Crónicas
à margem de uma reportagem na guerra em Angola
Por
João Paulo Guerra, suplemento de O Diário, Junho de 1985
Kuilo-Kuango 1985 |
Na
última semana de Abril [1985], saímos
da cidade do Lubango a caminho da fronteira no Cunene, iniciando a viagem a bordo de um helicóptero Mig 15 que transportava, para além de dois jornalistas, um bidão
atestado com 500 litros de gasolina. Indesejável companhia. Voávamos para sul da Cahama, Môngua e
Xangongo, tínhamos passado os cenários de terríveis batalhas entre as tropas
cubano-angolanas e as sul-africanas, seguíamos com destino ao que restava de
Onjiva, onde talvez apanhássemos um camião para Namacunde e depois seria a pé,
dali até à fronteira, em Ochikango, seguindo o trilho por entre campos de
minas.
Éramos dois jornalistas, um angolano e um português.
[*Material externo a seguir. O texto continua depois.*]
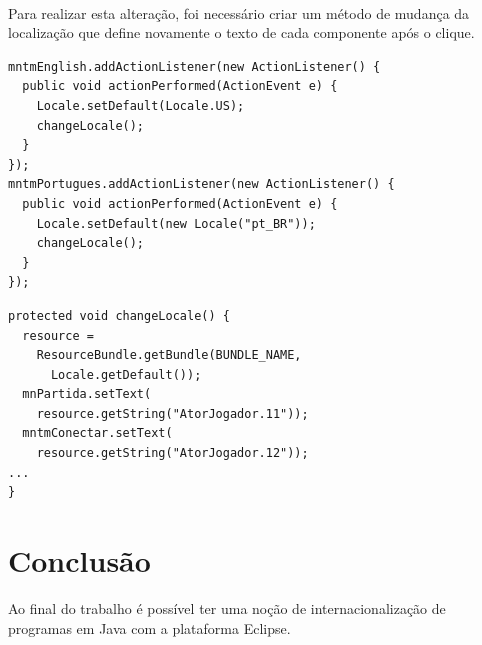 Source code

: \documentclass[a4paper, 12pt]{article}
\begin{document}
\FloatBarrier
\paragraph{} Para realizar esta alteração, foi necessário criar um
método de mudança da localização que define novamente o texto de cada
componente após o clique.

\begin{lstlisting}[frame=single, caption={Clique no Menu de Linguagem},
  captionpos=b]
mntmEnglish.addActionListener(new ActionListener() {
  public void actionPerformed(ActionEvent e) {
    Locale.setDefault(Locale.US);
    changeLocale();
  }
});
mntmPortugues.addActionListener(new ActionListener() {
  public void actionPerformed(ActionEvent e) {
    Locale.setDefault(new Locale("pt_BR"));
    changeLocale();
  }
});
\end{lstlisting}

\begin{lstlisting}[frame=single, caption={Método de definição das
    novas \emph{Strings}}, captionpos=b]
protected void changeLocale() {
  resource = 
    ResourceBundle.getBundle(BUNDLE_NAME,
      Locale.getDefault());
  mnPartida.setText(
    resource.getString("AtorJogador.11"));
  mntmConectar.setText(
    resource.getString("AtorJogador.12"));
...
}
\end{lstlisting}

\section{Conclusão} \label{results}

Ao final do trabalho é possível ter uma noção de internacionalização
de programas em Java com a plataforma Eclipse.
\end{document}
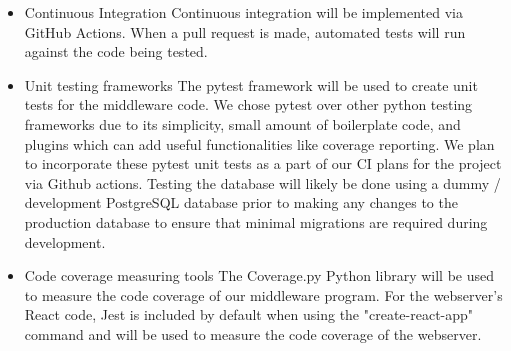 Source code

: \documentclass{article}
\begin{document}
\begin{itemize}

\item Continuous Integration
\subitem Continuous integration will be implemented via GitHub Actions. When a pull request is made, automated
tests will run against the code being tested.
\item Unit testing frameworks
\subitem The pytest framework will be used to create unit tests for the middleware
code. We chose pytest over other python testing frameworks due to its simplicity, 
small amount of boilerplate code, and plugins which can add useful functionalities
like coverage reporting. We plan to incorporate these pytest unit tests as a part
of our CI plans for the project via Github actions.
\subitem Testing the database will likely be done using a dummy / development 
PostgreSQL database prior to making any changes to the production database to 
ensure that minimal migrations are required during development.
\item Code coverage measuring tools
\subitem The Coverage.py Python library will be used to measure the code coverage
of our middleware program. For the webserver's React code, Jest is included by 
default when using the "create-react-app" command and will be used to measure 
the code coverage of the webserver.

\end{itemize}
\end{document}
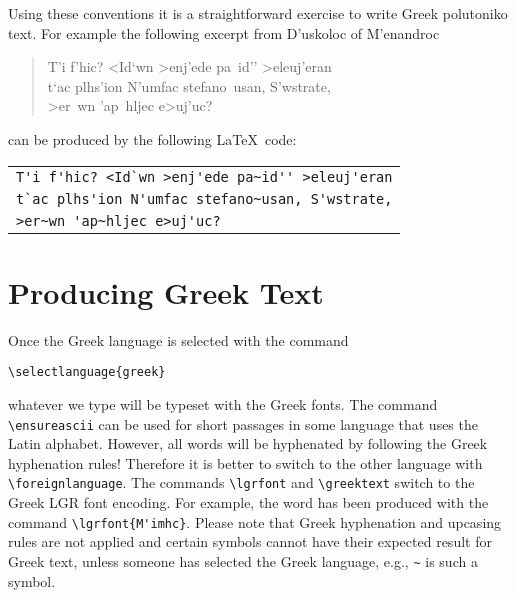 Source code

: \documentclass[11pt]{article}
\newcommand{\langGreek}{\foreignlanguage{greek}}
\newcommand{\sg}{\selectlanguage{greek}}
\newcommand{\sa}{\selectlanguage{american}}
\begin{document}
Using these conventions it is a straightforward exercise to write Greek
\langGreek{polutoniko} text. For example the following excerpt from
\langGreek{D'uskoloc} of \langGreek{M'enandroc}
\sg
\begin{quote}
T'i f'hic? <Id`wn >enj'ede pa~id'' >eleuj'eran\\
t`ac plhs'ion N'umfac stefano~usan, S'wstrate,\\
>er~wn 'ap~hljec e>uj'uc?
\end{quote}
\sa can be produced by the following \LaTeX\ code:
\begin{center}
\begin{tabular}{l}
\verb+T'i f'hic? <Id`wn >enj'ede pa~id'' >eleuj'eran+\\
\verb+t`ac plhs'ion N'umfac stefano~usan, S'wstrate,+\\
\verb+>er~wn 'ap~hljec e>uj'uc?+
\end{tabular}
\end{center}
\section{Producing Greek Text}
Once the Greek language is selected with the command
\begin{center}
\verb+\selectlanguage{greek}+
\end{center}
whatever we type will be typeset with the Greek fonts. The command
\verb+\ensureascii+ can be used for short passages in some language that
uses the Latin alphabet.
However, all words will be hyphenated by following the Greek hyphenation
rules! Therefore it is better to switch to the other language
with \verb+\foreignlanguage+. The commands \verb+\lgrfont+ and
\verb+\greektext+ switch to the Greek LGR font encoding.
For example, the word  has been produced with the command
\verb+\lgrfont{M'imhc}+. Please note that Greek hyphenation and upcasing rules
are not applied and certain symbols cannot have
their expected result for Greek text, unless someone has selected the Greek
language, e.g., \verb+~+ is such a symbol.
\end{document}
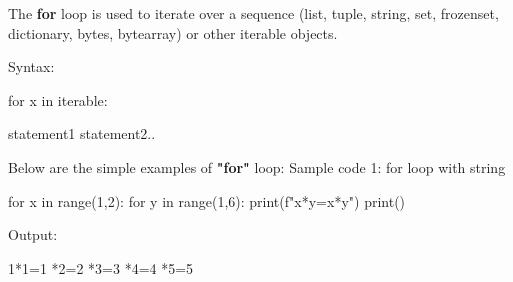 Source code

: \setlength{\columnsep}{3pt}

\begin{flushleft}

	
	The \textbf{for} loop is used to iterate over a sequence (list, tuple, string, set, frozenset, dictionary, bytes, bytearray) or
other iterable objects.

	
	\begin{tcolorbox}[breakable,notitle,boxrule=1pt,colback=pink,colframe=pink]

		\color{black}

		\font=8pt

		Syntax: 

		\newline

		for x in iterable:

		\newline

		\hphantom{} \hphantom{}  statement1 \newline
		\hphantom{} \hphantom{}  statement2..

		\font=4pt

	\end{tcolorbox}

	Below are the simple examples of \textbf{"for"} loop:
	\newline
	Sample code 1:
for loop with string

	\begin{tcolorbox}[breakable,notitle,boxrule=-0pt,colback=code,colframe=code]

		\color{white}

		\font=8pt

		for x in range(1,2):  \newline
		\hphantom{} \hphantom{}	for y in range(1,6): \newline
		\hphantom{} \hphantom{}	\hphantom{} \hphantom{}	print(f"{x}*{y}={x*y}")  \newline
		\hphantom{} \hphantom{}	print()

		\font=4pt

	\end{tcolorbox}

	
	Output:

	\begin{tcolorbox}[breakable,notitle,boxrule=-0pt,colback=output,colframe=output]

		\color{black}

		1*1=1 *2=2 *3=3 *4=4 *5=5
		\font=4pt

	\end{tcolorbox}

	
\end{flushleft}


\newpage


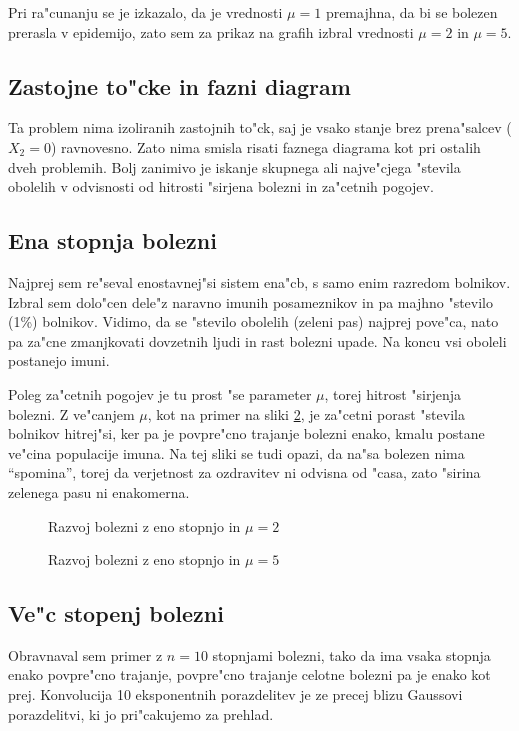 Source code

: \documentclass[a4paper,10pt]{article}
\begin{document}
Pri ra"cunanju se je izkazalo, da je vrednosti $\mu=1$ premajhna, da bi se bolezen prerasla v epidemijo, zato sem za prikaz na grafih izbral vrednosti $\mu=2$ in $\mu=5$. 

\subsection{Zastojne to"cke in fazni diagram}
Ta problem nima izoliranih zastojnih to"ck, saj je vsako stanje brez prena"salcev ($X_2=0$) ravnovesno. Zato nima smisla risati faznega diagrama kot pri ostalih dveh problemih. Bolj zanimivo je iskanje skupnega ali najve"cjega "stevila obolelih v odvisnosti od hitrosti "sirjena bolezni in za"cetnih pogojev. 

\subsection{Ena stopnja bolezni}

Najprej sem re"seval enostavnej"si sistem ena"cb, s samo enim razredom bolnikov. Izbral sem dolo"cen dele"z naravno imunih posameznikov in pa majhno "stevilo (1\%) bolnikov. Vidimo, da se "stevilo obolelih (zeleni pas) najprej pove"ca, nato pa za"cne zmanjkovati dovzetnih ljudi in rast bolezni upade. Na koncu vsi oboleli postanejo imuni. 

Poleg za"cetnih pogojev je tu prost "se parameter $\mu$, torej hitrost "sirjenja bolezni. Z ve"canjem $\mu$, kot na primer na sliki \ref{fig:b-1-2}, je za"cetni porast "stevila bolnikov hitrej"si, ker pa je povpre"cno trajanje bolezni enako, kmalu postane ve"cina populacije imuna. Na tej sliki se tudi opazi, da na"sa bolezen nima ``spomina'', torej da verjetnost za ozdravitev ni odvisna od "casa, zato "sirina zelenega pasu ni enakomerna. 

\begin{figure}[!h]
  
  \caption{Razvoj bolezni z eno stopnjo in $\mu=2$}
  \label{fig:b-1-1}
\end{figure}

\begin{figure}[!h]
  
  \caption{Razvoj bolezni z eno stopnjo in $\mu=5$}
  \label{fig:b-1-2}
\end{figure}

\clearpage

\subsection{Ve"c stopenj bolezni}
Obravnaval sem primer z $n=10$ stopnjami bolezni, tako da ima vsaka stopnja enako povpre"cno trajanje, povpre"cno trajanje celotne bolezni pa je enako kot prej. Konvolucija 10 eksponentnih porazdelitev je ze precej blizu Gaussovi porazdelitvi, ki jo pri"cakujemo za prehlad. 
\end{document}
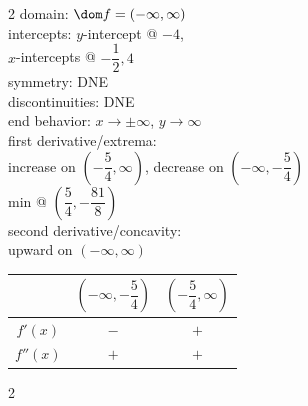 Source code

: \documentclass{book}
\begin{document}
\begin{appendices}
\begin{enumerate}[!HW!]
\begin{multicols}{2}
domain: $\dom f = (-\infty,\infty)$\\
intercepts: $y$-intercept @ $-4$,\\ $x$-intercepts @ $-\dfrac{1}{2},4$\\
symmetry: DNE\\ 
discontinuities: DNE\\
end behavior: $x\to\pm\infty$, $y\to\infty$\\
first derivative/extrema:\\ increase on $\left(-\dfrac{5}{4},\infty\right)$, decrease on $\left(-\infty,-\dfrac{5}{4}\right)$\\ min @ $\left(\dfrac{5}{4},-\dfrac{81}{8}\right)$ \\
second derivative/concavity:\\ upward on $(-\infty,\infty)$\vspace{-15pt}
\begin{center}
\begin{tabular}{c|c|c}
 & $\left(-\infty,-\dfrac{5}{4}\right)$ & $\left(-\dfrac{5}{4},\infty\right)$  \\ \hline
$f'(x)$ & $-$ & $+$ \\ 
$f''(x)$ & $+$ & $+$ \\ 
\end{tabular}
\end{center} 
\end{multicols}\pagebreak

\itemspade \mbox{}\vspace{-25pt}

\begin{multicols}{2}
\columnbreak


\end{multicols}
\end{enumerate}
\end{appendices}
\end{document}
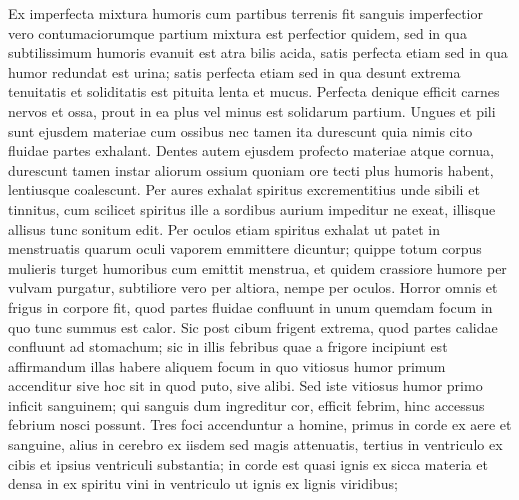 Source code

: Ex imperfecta mixtura humoris cum partibus terrenis fit sanguis imperfectior vero contumaciorumque partium mixtura est 
perfectior quidem, sed in qua subtilissimum humoris evanuit est atra bilis acida, satis perfecta etiam sed in qua humor redundat est urina; satis perfecta etiam sed in qua desunt extrema tenuitatis et soliditatis est pituita lenta et mucus. Perfecta denique efficit carnes nervos et ossa, prout in ea plus vel minus est solidarum partium. 
\pend%
\pstart%
Ungues et pili sunt ejusdem materiae cum ossibus nec tamen ita durescunt quia nimis cito fluidae partes exhalant. Dentes autem ejusdem profecto materiae atque cornua, durescunt tamen instar aliorum ossium quoniam ore tecti plus humoris habent, lentiusque coalescunt.
\pend
\newpage
\count{}
\count{}
\pstart Per aures exhalat spiritus excrementitius unde sibili et tinnitus, cum scilicet spiritus ille a sordibus aurium impeditur ne exeat, illisque allisus tunc sonitum edit.
\pend%
\pstart%
Per oculos etiam spiritus exhalat ut patet in menstruatis quarum oculi vaporem emmittere dicuntur; quippe totum corpus mulieris turget humoribus cum emittit menstrua, et quidem crassiore humore per vulvam purgatur, subtiliore vero per altiora, nempe per oculos.
\pend%
\pstart%
Horror omnis et frigus in corpore fit, quod partes fluidae confluunt in unum quemdam focum in quo tunc summus est calor.
Sic post cibum frigent extrema, quod partes calidae confluunt ad stomachum; sic in illis febribus quae a frigore incipiunt est affirmandum illas habere aliquem focum in quo vitiosus humor primum accenditur sive hoc sit in
quod puto, sive alibi.
Sed iste vitiosus humor primo inficit sanguinem; qui sanguis dum ingreditur cor, efficit febrim, hinc accessus febrium nosci possunt.
\pend%
\count{}
\count{}
\pstart%
Tres
%
foci accenduntur a homine, primus in corde ex aere et sanguine, alius in cerebro ex iisdem sed magis attenuatis, tertius in ventriculo ex cibis et ipsius ventriculi substantia; in corde est quasi ignis ex sicca materia et densa in  ex spiritu vini in ventriculo ut ignis ex lignis viridibus;
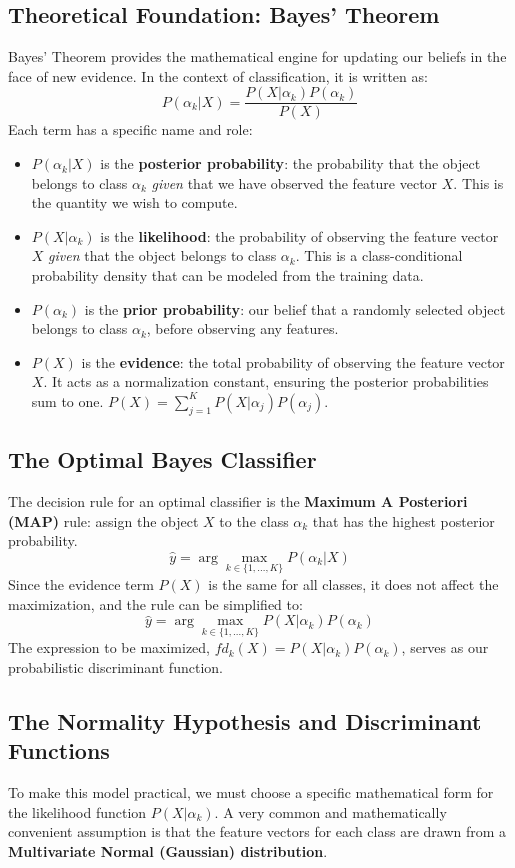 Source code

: \subsection*{Theoretical Foundation: Bayes' Theorem}
Bayes' Theorem provides the mathematical engine for updating our beliefs in the face of new evidence. In the context of classification, it is written as:
$$ P(\alpha_k | X) = \frac{P(X | \alpha_k) P(\alpha_k)}{P(X)} $$
Each term has a specific name and role:
\begin{itemize}
    \item \textbf{$P(\alpha_k | X)$} is the \textbf{posterior probability}: the probability that the object belongs to class $\alpha_k$ \textit{given} that we have observed the feature vector $X$. This is the quantity we wish to compute.
    \item \textbf{$P(X | \alpha_k)$} is the \textbf{likelihood}: the probability of observing the feature vector $X$ \textit{given} that the object belongs to class $\alpha_k$. This is a class-conditional probability density that can be modeled from the training data.
    \item \textbf{$P(\alpha_k)$} is the \textbf{prior probability}: our belief that a randomly selected object belongs to class $\alpha_k$, before observing any features.
    \item \textbf{$P(X)$} is the \textbf{evidence}: the total probability of observing the feature vector $X$. It acts as a normalization constant, ensuring the posterior probabilities sum to one. $P(X) = \sum_{j=1}^{K} P(X | \alpha_j) P(\alpha_j)$.
\end{itemize}

\subsection*{The Optimal Bayes Classifier}
The decision rule for an optimal classifier is the \textbf{Maximum A Posteriori (MAP)} rule: assign the object $X$ to the class $\alpha_k$ that has the highest posterior probability.
$$ \hat{y} = \arg\max_{k \in \{1, \dots, K\}} P(\alpha_k | X) $$
Since the evidence term $P(X)$ is the same for all classes, it does not affect the maximization, and the rule can be simplified to:
$$ \hat{y} = \arg\max_{k \in \{1, \dots, K\}} P(X | \alpha_k) P(\alpha_k) $$
The expression to be maximized, $fd_k(X) = P(X | \alpha_k) P(\alpha_k)$, serves as our probabilistic discriminant function.

\subsection*{The Normality Hypothesis and Discriminant Functions}
To make this model practical, we must choose a specific mathematical form for the likelihood function $P(X | \alpha_k)$. A very common and mathematically convenient assumption is that the feature vectors for each class are drawn from a \textbf{Multivariate Normal (Gaussian) distribution}.

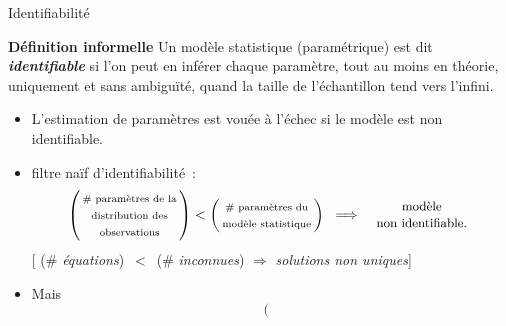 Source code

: \begin{frame}{\vskip -0.2cm \LARGE Identifiabilit\'e}

\vskip 0.0cm
\textbf{D\'efinition informelle}
\vskip 0.025cm
Un mod\`ele statistique (param\'etrique) est dit \emph{\textbf{identifiable}}
si l'on peut en inf\'erer chaque param\`etre,
tout au moins en th\'eorie, uniquement et sans ambigu\"it\'e,
quand la taille de l'\'echantillon tend vers l'infini.

\vskip 0.2cm

\footnotesize
\begin{itemize}
\pause\item
	L'estimation de param\`etres est {\color{red}vou\'ee \`a l'\'echec} si le mod\`ele est non identifiable.
	\vskip 0.01cm
	\vskip 0.2cm
\pause\item
	\og filtre na\"if d'identifiabilit\'e \fg\,:
	\vskip -0.4cm
	\begin{equation*}
	\left(\!\!\begin{array}{c}
		\textnormal{\scriptsize \# param\`etres de la} \\
		\textnormal{\scriptsize distribution des} \\
		\textnormal{\scriptsize observations}
	\end{array}\!\!\right)
	<
	\left(\!\!\begin{array}{c}
		\textnormal{\scriptsize \# param\`etres du} \\
		\textnormal{\scriptsize mod\`ele statistique}
	\end{array}\!\!\right)
	\;\;\Longrightarrow\;\;
	\begin{array}{c}
		\textnormal{\small mod\`ele} \\
		\textnormal{\small non identifiable.}
	\end{array}
	\end{equation*}
	\pause
	{[\; (\# \textit{\'equations}) \,$<$\, (\# \textit{inconnues}) \;$\Longrightarrow$\; \textit{solutions non uniques}\;]}
	\vskip 0.3cm
\pause\item
	Mais \tiny 
	\vskip -0.5cm
	\begin{equation*}
	\left(\!\!\begin{array}{c}

\end{array}
\end{equation*}
\end{itemize}
\end{frame}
Quem me acompanhava era o David Mestre, jornalista da Angop e poeta. David
Mestre era o pseudónimo de um homem de uma coerência à prova da maior coragem e
despojamento, que trocara um sonante apelido português, e consequentes benesses, pela condição de cidadão
de Angola. Para além disso era poeta e eu levava na bagagem o livro do David publicado no ano anterior pela Ulmeiro e intitulado "Nas barbas do bando". Ainda mais além de tudo isto o David era um grande companheiro de viagem.
Tínhamos
desenrascado boleia a bordo de um transporte militar para chegar à fronteira
com a Namíbia, onde queríamos verificar se os sul-africanos, como diziam e tinha sido anunciado ao mundo, se
teriam retirado do território de Angola. E a verdade é que não
tinham, ao contrário do que os jornais publicavam. O grosso das tropas
sul-africanas estava, à vista, do outro lado da fronteira de Angola com a
Namíbia, ocupada ilegalmente pelos sul-africanos. Mas havia destacamentos de
tropas sul-africanas em território de Angola, nas barragens de Ruacaná e Calueque, 12 km para o interior
da linha de fronteira. E essa era uma notícia mundial em primeira mão, um scoop, como dizem os ingleses.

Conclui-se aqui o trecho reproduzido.